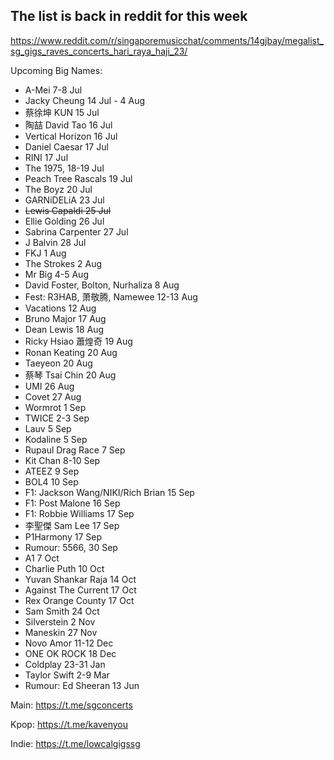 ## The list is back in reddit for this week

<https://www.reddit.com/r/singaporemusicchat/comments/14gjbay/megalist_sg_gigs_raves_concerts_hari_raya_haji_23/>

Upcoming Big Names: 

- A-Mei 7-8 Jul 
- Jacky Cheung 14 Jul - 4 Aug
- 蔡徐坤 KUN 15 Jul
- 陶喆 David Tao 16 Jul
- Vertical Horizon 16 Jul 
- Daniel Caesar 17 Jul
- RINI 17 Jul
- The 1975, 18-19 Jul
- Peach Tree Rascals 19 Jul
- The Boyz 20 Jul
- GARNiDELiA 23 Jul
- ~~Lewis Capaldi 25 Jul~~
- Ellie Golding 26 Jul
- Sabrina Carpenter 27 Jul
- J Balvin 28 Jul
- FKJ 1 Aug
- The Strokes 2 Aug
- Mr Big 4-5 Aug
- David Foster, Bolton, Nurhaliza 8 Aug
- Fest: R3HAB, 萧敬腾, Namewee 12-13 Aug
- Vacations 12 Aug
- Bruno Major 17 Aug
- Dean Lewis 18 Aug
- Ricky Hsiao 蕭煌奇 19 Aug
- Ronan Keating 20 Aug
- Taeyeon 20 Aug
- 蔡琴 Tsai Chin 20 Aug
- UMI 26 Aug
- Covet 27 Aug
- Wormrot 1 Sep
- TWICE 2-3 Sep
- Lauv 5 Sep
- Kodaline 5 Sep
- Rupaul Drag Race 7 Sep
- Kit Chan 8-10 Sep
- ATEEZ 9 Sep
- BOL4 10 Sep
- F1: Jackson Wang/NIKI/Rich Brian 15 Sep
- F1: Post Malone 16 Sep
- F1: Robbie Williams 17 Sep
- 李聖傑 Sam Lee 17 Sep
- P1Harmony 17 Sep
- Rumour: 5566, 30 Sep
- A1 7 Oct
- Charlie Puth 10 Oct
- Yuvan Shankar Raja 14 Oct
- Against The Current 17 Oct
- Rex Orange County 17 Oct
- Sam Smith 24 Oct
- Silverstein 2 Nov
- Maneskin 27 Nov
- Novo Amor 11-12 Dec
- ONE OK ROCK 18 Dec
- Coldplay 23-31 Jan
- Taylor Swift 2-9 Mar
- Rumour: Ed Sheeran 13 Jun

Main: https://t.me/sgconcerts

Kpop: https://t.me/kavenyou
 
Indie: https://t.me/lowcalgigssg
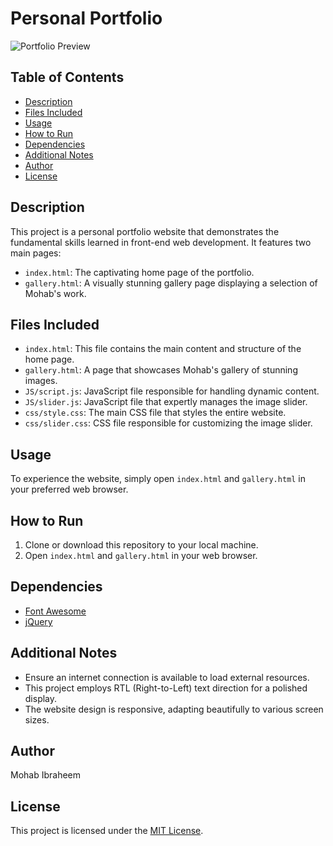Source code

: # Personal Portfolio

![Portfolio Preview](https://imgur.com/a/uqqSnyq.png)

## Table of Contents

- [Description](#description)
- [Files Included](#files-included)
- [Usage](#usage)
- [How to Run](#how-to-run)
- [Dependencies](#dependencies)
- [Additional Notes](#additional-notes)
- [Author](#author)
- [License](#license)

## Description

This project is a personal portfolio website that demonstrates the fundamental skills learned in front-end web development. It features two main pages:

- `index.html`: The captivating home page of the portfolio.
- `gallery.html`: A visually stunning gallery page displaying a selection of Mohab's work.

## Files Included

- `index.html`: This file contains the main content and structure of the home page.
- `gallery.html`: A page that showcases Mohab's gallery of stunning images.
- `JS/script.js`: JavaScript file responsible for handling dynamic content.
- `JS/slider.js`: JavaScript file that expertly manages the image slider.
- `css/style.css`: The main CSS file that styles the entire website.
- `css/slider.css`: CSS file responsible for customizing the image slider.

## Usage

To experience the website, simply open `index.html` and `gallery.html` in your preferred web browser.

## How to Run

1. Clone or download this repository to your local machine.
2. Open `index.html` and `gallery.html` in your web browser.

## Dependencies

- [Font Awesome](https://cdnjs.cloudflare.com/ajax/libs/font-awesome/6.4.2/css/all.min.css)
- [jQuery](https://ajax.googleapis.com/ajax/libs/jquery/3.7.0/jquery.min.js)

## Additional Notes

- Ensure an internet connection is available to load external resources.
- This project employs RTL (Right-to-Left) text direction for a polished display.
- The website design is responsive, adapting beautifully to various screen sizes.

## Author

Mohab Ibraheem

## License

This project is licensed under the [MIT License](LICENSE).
◇ ◇ ◇
» PROBLEM TO WORK ON
Give every entry back unchanged, with no pictures.

» TASK SOLUTION
 ## The list is back in reddit for this week

<https://www.reddit.com/r/singaporemusicchat/comments/14gjbay/megalist_sg_gigs_raves_concerts_hari_raya_haji_23/>

Upcoming Big Names: 

- A-Mei 7-8 Jul 
- Jacky Cheung 14 Jul - 4 Aug
- 蔡徐坤 KUN 15 Jul
- 陶喆 David Tao 16 Jul
- Vertical Horizon 16 Jul 
- Daniel Caesar 17 Jul
- RINI 17 Jul
- The 1975, 18-19 Jul
- Peach Tree Rascals 19 Jul
- The Boyz 20 Jul
- GARNiDELiA 23 Jul
- ~~Lewis Capaldi 25 Jul~~
- Ellie Golding 26 Jul
- Sabrina Carpenter 27 Jul
- J Balvin 28 Jul
- FKJ 1 Aug
- The Strokes 2 Aug
- Mr Big 4-5 Aug
- David Foster, Bolton, Nurhaliza 8 Aug
- Fest: R3HAB, 萧敬腾, Namewee 12-13 Aug
- Vacations 12 Aug
- Bruno Major 17 Aug
- Dean Lewis 18 Aug
- Ricky Hsiao 蕭煌奇 19 Aug
- Ronan Keating 20 Aug
- Taeyeon 20 Aug
- 蔡琴 Tsai Chin 20 Aug
- UMI 26 Aug
- Covet 27 Aug
- Wormrot 1 Sep
- TWICE 2-3 Sep
- Lauv 5 Sep
- Kodaline 5 Sep
- Rupaul Drag Race 7 Sep
- Kit Chan 8-10 Sep
- ATEEZ 9 Sep
- BOL4 10 Sep
- F1: Jackson Wang/NIKI/Rich Brian 15 Sep
- F1: Post Malone 16 Sep
- F1: Robbie Williams 17 Sep
- 李聖傑 Sam Lee 17 Sep
- P1Harmony 17 Sep
- Rumour: 5566, 30 Sep
- A1 7 Oct
- Charlie Puth 10 Oct
- Yuvan Shankar Raja 14 Oct
- Against The Current 17 Oct
- Rex Orange County 17 Oct
- Sam Smith 24 Oct
- Silverstein 2 Nov
- Maneskin 27 Nov
- Novo Amor 11-12 Dec
- ONE OK ROCK 18 Dec
- Coldplay 23-31 Jan
- Taylor Swift 2-9 Mar
- Rumour: Ed Sheeran 13 Jun

Main: https://t.me/sgconcerts

Kpop: https://t.me/kavenyou
 
Indie: https://t.me/lowcalgigssg
Source code

: # Personal Portfolio

![Portfolio Preview](https://imgur.com/a/uqqSnyq.png)

## Table of Contents

- [Description](#description)
- [Files Included](#files-included)
- [Usage](#usage)
- [How to Run](#how-to-run)
- [Dependencies](#dependencies)
- [Additional Notes](#additional-notes)
- [Author](#author)
- [License](#license)

## Description

This project is a personal portfolio website that demonstrates the fundamental skills learned in front-end web development. It features two main pages:

- `index.html`: The captivating home page of the portfolio.
- `gallery.html`: A visually stunning gallery page displaying a selection of Mohab's work.

## Files Included

- `index.html`: This file contains the main content and structure of the home page.
- `gallery.html`: A page that showcases Mohab's gallery of stunning images.
- `JS/script.js`: JavaScript file responsible for handling dynamic content.
- `JS/slider.js`: JavaScript file that expertly manages the image slider.
- `css/style.css`: The main CSS file that styles the entire website.
- `css/slider.css`: CSS file responsible for customizing the image slider.

## Usage

To experience the website, simply open `index.html` and `gallery.html` in your preferred web browser.

## How to Run

1. Clone or download this repository to your local machine.
2. Open `index.html` and `gallery.html` in your web browser.

## Dependencies

- [Font Awesome](https://cdnjs.cloudflare.com/ajax/libs/font-awesome/6.4.2/css/all.min.css)
- [jQuery](https://ajax.googleapis.com/ajax/libs/jquery/3.7.0/jquery.min.js)

## Additional Notes

- Ensure an internet connection is available to load external resources.
- This project employs RTL (Right-to-Left) text direction for a polished display.
- The website design is responsive, adapting beautifully to various screen sizes.

## Author

Mohab Ibraheem

## License

This project is licensed under the [MIT License](LICENSE).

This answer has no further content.